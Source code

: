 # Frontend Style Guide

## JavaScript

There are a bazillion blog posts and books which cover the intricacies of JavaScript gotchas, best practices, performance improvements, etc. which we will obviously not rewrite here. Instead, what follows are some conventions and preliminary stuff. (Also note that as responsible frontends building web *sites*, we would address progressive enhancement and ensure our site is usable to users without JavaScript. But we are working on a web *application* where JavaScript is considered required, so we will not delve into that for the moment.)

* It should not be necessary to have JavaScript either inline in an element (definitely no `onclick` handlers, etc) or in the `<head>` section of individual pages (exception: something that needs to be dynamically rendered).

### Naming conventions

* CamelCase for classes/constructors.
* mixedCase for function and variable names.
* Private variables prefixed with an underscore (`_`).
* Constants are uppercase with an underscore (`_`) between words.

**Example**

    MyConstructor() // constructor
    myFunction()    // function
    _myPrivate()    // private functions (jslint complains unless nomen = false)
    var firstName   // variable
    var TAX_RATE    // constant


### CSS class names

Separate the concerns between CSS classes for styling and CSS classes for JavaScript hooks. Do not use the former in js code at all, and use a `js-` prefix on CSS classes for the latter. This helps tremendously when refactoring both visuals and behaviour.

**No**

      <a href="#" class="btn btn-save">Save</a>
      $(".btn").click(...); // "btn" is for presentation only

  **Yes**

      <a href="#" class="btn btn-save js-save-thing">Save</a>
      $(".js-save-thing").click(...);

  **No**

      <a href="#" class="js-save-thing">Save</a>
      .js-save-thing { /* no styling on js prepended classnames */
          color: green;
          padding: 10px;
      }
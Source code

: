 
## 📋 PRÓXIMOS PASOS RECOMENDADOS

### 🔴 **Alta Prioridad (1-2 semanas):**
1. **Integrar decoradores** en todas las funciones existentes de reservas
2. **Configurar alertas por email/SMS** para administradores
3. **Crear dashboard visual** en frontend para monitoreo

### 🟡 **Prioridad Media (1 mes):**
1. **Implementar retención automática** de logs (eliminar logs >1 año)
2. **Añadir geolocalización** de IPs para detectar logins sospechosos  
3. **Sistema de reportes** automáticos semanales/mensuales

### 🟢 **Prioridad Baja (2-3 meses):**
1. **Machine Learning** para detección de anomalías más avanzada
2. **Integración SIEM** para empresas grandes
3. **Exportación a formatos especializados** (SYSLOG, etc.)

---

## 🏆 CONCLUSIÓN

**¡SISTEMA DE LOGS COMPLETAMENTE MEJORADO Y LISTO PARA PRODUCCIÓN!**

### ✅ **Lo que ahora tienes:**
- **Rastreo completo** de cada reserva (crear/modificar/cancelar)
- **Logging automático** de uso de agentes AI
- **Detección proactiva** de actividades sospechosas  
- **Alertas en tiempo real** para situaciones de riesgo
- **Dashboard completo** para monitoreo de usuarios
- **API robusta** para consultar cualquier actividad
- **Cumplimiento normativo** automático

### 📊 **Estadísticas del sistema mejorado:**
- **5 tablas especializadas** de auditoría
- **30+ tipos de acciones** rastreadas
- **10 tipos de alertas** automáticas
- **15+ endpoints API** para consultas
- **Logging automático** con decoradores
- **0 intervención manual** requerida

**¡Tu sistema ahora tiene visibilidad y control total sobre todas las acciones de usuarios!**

== The task ==
Collect every line from the records above that contains the word "between".

== Result of the task ==
* Constants are uppercase with an underscore (`_`) between words.
Separate the concerns between CSS classes for styling and CSS classes for JavaScript hooks. Do not use the former in js code at all, and use a `js-` prefix on CSS classes for the latter. This helps tremendously when refactoring both visuals and behaviour.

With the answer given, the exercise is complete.